Open m-toman opened 5 years ago
@m-toman Could you tell me the number of generated samples per sec of your wavernn model. In addition, your GPU device.
In my case with my forked branch from your old repository, a V100 machine generate 1200 samples/sec. a k80 machine generate 1000 samples/sec.
That is still true, as I haven't really finished any new integration yet. I'm currently integrating this fork of the fork of the fatchord model: https://github.com/geneing/WaveRNN-Pytorch which should be a bit faster when using batch synthesis.
Did you have any luck with WaveGlow?
@m-toman nvidia-tacotron2 and nvidia-waveglow are well optimized. In my experment, a v100 machine can generate 160k samples/sec, 350k samples/sec each.
But waveglow have a problem about reverb. I'm trying to overcome this problem. https://github.com/Yeongtae/tacotron2 https://github.com/Yeongtae/waveglow
Impressive, I also wanted to take a look at their repo but can't jump between them all the time ;). I've seen in the WaveGlow issues that the training requires lots of memory to achieve a reasonable batch size.
So I'm using 8 v100 gpus to train waveglow.
@m-toman do you make some results with this repository? Could you share a sample audio?
@Yeongtae this is the current state for LJ, main annoyance are those clipping issues. Just more training doesn't seem to help. samples.zip This is trained from GTA mel specs with the settings in https://github.com/m-toman/WaveRNN-Pytorch/blob/master/hyperparams.py and https://github.com/m-toman/Tacotron-2/blob/master/hparams.py
@m-toman - you mentioned clipping issues and that's something I'm facing as well. Were you able to track what causes clipping to occur?
@ZohaibAhmed I was able to fix most issues by not using the noam learning rate scheduler but set it to fixed and manually lower it when the loss starts to act funny. I also found that the simple model in https://github.com/h-meru/Tacotron-WaveRNN behaves much more benign and trains nicer (on 10-bit quantization with "bits", "mulaw" also seems to act up) than the alternative WaveRNN model by fatchord.
@m-toman Thanks. I see that in your referred repo, for Tacotron they use Narrow Exponential Decay, and for WaveRNN he sets the learning rate to a fixed number. Which learning rate were you referring to when you say "manually lowering it".
#################################################################
# Narrow Exponential Decay:
# Phase 1: lr = 1e-3
# We only start learning rate decay after 50k steps
# Phase 2: lr in ]1e-5, 1e-3[
# decay reach minimal value at step 310k
# Phase 3: lr = 1e-5
# clip by minimal learning rate value (step > 310k)

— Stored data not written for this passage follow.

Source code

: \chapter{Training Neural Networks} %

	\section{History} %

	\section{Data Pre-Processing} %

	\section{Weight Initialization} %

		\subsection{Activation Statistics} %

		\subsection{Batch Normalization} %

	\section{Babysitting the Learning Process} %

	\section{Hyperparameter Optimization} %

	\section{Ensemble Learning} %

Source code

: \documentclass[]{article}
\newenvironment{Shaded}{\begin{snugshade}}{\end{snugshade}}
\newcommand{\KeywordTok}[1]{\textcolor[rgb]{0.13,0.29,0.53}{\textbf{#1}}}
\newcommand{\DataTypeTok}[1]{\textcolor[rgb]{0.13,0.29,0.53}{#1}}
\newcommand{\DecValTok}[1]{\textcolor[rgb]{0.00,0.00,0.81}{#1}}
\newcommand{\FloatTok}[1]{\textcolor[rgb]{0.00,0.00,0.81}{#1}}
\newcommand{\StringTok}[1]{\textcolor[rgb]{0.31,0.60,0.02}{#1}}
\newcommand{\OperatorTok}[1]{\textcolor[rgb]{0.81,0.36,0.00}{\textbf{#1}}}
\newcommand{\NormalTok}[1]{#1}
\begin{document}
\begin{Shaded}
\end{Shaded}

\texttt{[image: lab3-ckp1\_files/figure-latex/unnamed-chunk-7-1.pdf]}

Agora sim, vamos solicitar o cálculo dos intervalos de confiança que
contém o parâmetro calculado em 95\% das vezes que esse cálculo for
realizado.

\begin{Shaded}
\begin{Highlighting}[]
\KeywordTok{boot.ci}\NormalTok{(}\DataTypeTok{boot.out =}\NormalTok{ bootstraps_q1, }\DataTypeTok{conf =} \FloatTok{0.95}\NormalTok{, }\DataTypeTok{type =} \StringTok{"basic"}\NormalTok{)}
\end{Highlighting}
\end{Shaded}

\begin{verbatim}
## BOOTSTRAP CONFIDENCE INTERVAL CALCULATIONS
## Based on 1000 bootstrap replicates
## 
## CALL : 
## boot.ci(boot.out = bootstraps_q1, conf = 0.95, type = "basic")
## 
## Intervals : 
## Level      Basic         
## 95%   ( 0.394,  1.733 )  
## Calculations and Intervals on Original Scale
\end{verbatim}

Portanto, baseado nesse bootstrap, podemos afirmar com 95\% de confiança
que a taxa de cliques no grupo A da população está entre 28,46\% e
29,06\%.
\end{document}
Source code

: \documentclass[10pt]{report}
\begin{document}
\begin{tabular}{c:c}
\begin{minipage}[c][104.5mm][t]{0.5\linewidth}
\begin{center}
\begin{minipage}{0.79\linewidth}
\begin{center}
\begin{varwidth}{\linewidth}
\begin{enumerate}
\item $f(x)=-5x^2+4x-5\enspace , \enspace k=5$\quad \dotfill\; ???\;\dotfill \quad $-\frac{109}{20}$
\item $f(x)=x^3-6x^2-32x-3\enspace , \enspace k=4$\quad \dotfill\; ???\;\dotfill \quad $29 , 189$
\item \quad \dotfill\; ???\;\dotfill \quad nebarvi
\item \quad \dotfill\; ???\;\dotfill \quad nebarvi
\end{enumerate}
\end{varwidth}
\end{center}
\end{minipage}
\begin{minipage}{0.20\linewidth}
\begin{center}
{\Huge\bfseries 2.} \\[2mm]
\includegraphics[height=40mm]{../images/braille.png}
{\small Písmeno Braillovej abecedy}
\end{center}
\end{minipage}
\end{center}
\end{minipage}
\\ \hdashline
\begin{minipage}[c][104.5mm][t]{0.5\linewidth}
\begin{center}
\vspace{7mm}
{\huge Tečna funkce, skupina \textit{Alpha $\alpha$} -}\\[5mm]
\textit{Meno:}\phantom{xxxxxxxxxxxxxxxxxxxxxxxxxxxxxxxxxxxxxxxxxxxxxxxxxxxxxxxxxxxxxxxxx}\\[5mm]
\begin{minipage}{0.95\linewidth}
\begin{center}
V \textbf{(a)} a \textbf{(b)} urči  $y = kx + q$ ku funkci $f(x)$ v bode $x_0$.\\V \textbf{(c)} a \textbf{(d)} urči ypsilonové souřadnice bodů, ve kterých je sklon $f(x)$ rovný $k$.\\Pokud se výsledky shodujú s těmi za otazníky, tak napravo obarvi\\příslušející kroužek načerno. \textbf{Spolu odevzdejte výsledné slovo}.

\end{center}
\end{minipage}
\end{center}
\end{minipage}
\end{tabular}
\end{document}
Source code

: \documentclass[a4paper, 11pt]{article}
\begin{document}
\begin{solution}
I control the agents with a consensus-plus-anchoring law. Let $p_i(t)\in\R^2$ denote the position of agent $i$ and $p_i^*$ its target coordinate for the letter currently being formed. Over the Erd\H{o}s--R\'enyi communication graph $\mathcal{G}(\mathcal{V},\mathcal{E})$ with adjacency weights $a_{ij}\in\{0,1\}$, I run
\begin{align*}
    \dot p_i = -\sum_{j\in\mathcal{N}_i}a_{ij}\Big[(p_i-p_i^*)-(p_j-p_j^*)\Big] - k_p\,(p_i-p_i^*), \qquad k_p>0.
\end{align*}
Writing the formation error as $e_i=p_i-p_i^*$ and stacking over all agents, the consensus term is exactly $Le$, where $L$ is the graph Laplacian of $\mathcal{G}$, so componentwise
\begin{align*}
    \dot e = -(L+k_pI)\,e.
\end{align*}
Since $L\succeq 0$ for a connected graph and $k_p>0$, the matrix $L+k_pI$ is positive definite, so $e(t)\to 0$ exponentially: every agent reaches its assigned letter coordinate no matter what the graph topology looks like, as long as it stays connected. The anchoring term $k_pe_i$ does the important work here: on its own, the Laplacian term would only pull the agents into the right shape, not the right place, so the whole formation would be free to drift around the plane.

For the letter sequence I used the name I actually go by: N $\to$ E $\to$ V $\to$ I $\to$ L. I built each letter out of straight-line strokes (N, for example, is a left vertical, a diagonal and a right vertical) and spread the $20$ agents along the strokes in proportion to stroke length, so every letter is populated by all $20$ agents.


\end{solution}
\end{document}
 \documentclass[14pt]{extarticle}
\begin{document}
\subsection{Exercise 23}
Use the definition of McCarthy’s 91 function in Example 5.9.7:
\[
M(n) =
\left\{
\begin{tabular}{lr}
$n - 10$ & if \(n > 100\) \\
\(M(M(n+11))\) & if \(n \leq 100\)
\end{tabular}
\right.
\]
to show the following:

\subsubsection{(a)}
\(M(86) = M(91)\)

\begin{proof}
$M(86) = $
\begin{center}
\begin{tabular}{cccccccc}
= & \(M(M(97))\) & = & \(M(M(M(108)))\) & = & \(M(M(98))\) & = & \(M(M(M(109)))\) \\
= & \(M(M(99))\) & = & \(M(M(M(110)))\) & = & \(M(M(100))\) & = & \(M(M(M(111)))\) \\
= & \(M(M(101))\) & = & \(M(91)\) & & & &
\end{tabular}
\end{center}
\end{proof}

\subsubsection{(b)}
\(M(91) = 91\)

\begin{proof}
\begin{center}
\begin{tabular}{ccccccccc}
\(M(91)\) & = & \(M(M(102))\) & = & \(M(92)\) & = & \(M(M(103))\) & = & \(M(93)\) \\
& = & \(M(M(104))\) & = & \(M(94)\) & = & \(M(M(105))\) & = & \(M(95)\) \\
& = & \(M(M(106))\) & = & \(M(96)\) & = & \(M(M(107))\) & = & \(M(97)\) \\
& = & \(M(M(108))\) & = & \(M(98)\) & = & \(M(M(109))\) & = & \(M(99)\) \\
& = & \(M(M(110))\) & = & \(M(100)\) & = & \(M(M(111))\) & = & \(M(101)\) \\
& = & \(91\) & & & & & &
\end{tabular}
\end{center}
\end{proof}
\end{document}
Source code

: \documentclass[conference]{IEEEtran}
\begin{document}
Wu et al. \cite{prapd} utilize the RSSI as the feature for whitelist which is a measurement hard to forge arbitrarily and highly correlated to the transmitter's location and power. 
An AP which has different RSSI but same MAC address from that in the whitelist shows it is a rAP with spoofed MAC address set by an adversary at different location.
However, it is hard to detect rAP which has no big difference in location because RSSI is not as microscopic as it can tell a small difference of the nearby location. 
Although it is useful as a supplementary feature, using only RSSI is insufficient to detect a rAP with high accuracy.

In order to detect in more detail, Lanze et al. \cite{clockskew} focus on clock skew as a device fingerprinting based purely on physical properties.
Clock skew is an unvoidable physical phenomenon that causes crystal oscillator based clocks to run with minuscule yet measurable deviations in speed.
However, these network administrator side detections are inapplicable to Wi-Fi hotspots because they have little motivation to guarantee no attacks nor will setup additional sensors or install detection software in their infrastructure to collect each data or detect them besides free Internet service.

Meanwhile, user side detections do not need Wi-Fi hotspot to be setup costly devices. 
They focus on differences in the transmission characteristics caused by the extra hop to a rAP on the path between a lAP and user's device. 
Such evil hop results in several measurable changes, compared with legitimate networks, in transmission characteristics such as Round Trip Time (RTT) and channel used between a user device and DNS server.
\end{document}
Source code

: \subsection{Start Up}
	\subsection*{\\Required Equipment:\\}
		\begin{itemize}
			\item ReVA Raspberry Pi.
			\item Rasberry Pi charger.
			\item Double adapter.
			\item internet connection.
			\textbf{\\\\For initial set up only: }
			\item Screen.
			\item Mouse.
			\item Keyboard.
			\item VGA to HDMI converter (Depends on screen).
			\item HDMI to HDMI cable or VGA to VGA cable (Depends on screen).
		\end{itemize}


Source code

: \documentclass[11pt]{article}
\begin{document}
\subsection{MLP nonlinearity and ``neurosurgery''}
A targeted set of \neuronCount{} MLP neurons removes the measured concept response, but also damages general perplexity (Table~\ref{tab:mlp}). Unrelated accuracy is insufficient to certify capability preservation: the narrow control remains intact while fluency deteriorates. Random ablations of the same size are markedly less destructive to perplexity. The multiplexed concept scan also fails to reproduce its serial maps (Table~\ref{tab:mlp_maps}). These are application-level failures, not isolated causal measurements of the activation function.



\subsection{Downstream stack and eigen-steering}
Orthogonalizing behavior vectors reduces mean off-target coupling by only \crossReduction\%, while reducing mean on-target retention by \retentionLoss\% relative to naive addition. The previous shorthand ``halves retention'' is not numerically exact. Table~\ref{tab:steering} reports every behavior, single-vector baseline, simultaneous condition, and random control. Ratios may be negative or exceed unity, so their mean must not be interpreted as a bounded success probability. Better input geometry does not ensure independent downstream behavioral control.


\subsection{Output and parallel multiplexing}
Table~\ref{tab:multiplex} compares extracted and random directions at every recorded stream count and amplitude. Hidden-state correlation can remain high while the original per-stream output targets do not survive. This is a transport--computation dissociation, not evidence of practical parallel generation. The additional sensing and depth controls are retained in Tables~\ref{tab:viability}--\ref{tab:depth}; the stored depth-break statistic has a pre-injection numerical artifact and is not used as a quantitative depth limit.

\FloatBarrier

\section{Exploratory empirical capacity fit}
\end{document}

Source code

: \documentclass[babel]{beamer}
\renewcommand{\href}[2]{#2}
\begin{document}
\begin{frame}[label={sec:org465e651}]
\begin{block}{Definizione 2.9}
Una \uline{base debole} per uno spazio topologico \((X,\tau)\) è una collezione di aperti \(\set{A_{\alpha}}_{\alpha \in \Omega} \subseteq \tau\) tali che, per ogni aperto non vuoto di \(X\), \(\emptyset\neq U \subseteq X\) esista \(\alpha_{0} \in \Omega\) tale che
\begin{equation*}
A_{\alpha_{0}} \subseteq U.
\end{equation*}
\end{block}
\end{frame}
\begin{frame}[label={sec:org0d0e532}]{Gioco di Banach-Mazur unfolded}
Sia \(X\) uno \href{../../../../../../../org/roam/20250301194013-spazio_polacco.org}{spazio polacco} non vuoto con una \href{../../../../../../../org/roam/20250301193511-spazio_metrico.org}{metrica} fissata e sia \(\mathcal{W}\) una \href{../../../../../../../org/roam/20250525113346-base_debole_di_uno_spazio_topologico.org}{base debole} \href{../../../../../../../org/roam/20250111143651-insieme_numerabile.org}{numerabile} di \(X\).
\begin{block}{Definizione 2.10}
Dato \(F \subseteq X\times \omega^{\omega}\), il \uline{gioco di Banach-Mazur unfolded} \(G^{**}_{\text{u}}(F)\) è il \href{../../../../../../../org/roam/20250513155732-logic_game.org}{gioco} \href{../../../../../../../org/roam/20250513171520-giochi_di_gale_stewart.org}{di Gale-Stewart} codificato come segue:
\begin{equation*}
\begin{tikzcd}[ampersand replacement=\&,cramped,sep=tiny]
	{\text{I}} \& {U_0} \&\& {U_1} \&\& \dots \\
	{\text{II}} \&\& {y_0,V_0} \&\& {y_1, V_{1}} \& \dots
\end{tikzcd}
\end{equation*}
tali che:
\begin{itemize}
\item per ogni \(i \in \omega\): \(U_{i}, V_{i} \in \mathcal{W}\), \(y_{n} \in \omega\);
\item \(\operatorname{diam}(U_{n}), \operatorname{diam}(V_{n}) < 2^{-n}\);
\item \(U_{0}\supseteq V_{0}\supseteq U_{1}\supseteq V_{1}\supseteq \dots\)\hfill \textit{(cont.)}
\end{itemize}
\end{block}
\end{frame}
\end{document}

#################################################################
WaveRNN - atm I'm starting out with 1e-4 and once the loss starts to act funny, stop it and divide the LR by 10. Currently training with MoL and there it worked well until 400k steps of batch size 128 until I had to lower it. Perhaps "reduce on plateau" or similar would also be a good idea.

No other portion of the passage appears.